I remember lingering in Rodin’s garden in Paris many years ago, not wanting to leave the anguished faces of his work as the rain began to chase other visitors away. Secretly I was glad to have the raindrops intermingle with my tears and I also had to resist the urge to comfort them. Your words touched me in a manner similar to how Rodin’s sculptures’ have always spoken to the depths of my existence. Thank you for sharing such glorious words about a woman as she enters a space in life where she may see only her age, but you saw the life she gave others.
Thank you for your kind words, Kristy. I love that art can have such an immediate, profound effect on us. Would love to visit Rodin’s garden someday 🙂
Loved this. At 62 I am experiencing all you talked about. It is startling to still feel like your youthful self on the inside and then be in front of the mirror. I don’t mind aging, it’s true, you’ve weathered much by this age and it shows. But there is also a comfort in knowing that you are indeed still you and have survived the slings and arrows. You can find that after all these years, God is indeed good, faithful and will never leave you. This was beautiful, thanks.♥
I am inspired by your words of God’s faithfulness. What a beautiful knowledge you must possess. Thank you for reading and sharing your thoughts 🙂
“On and on and on, until one day all that’s left are wrinkles, stretch marks, bruises, scars, flab, and weary smiles; old souls timidly looking to be reborn and seen.”
Kelsi, you have nearly walked with me during my journey to be a massage therapist and I continue to find inspiration in your words.
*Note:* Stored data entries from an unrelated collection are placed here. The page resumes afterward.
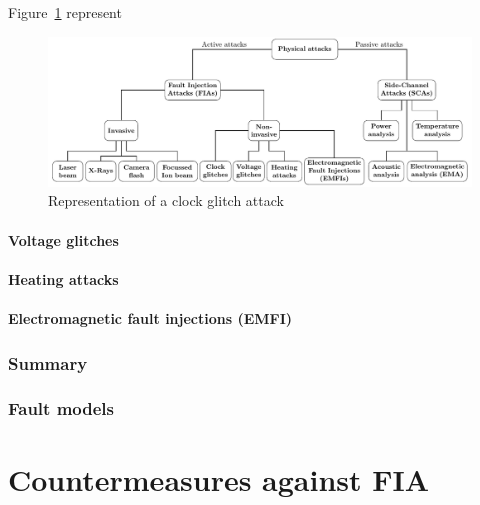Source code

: Figure~\ref{fig:clock_glitch} represent

\begin{figure}[ht]
    \centering
    \includegraphics[page=4]{c2_soa/img/physicalAttacks.pdf}
    \caption{Representation of a clock glitch attack}
    \label{fig:clock_glitch}
\end{figure}

\paragraph{Voltage glitches}

\paragraph{Heating attacks}

\paragraph{Electromagnetic fault injections (EMFI)}

\subsubsection{Summary}

\subsubsection{Fault models}

\section{Countermeasures against FIA}
\label{section:countermeasuresAgainstFIA}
This writing, particularly, has brought on the flood of tears. You see, I am gaining more woman into my service who have lived many years, and I am taken by these trademarks you have noted. Yes, trademarks. Marks they have traded for the service and care they have provided. I am blessed to hold these hands, soothe their aches beneath the wrinkles, bruises and flab. Some share their stories outwardly, some I just feel through the touch.
Thank you for opening your heart, your soul and sharing your words. Love you, my friend.
Powerful. Stunning. Thank you for stopping and being present in the moment at the gallery and for sharing here with honesty and eloquence.
Absolutely stunning Kelsi! I loved everything about this and the last paragraph is so needed. Hang in there lovely!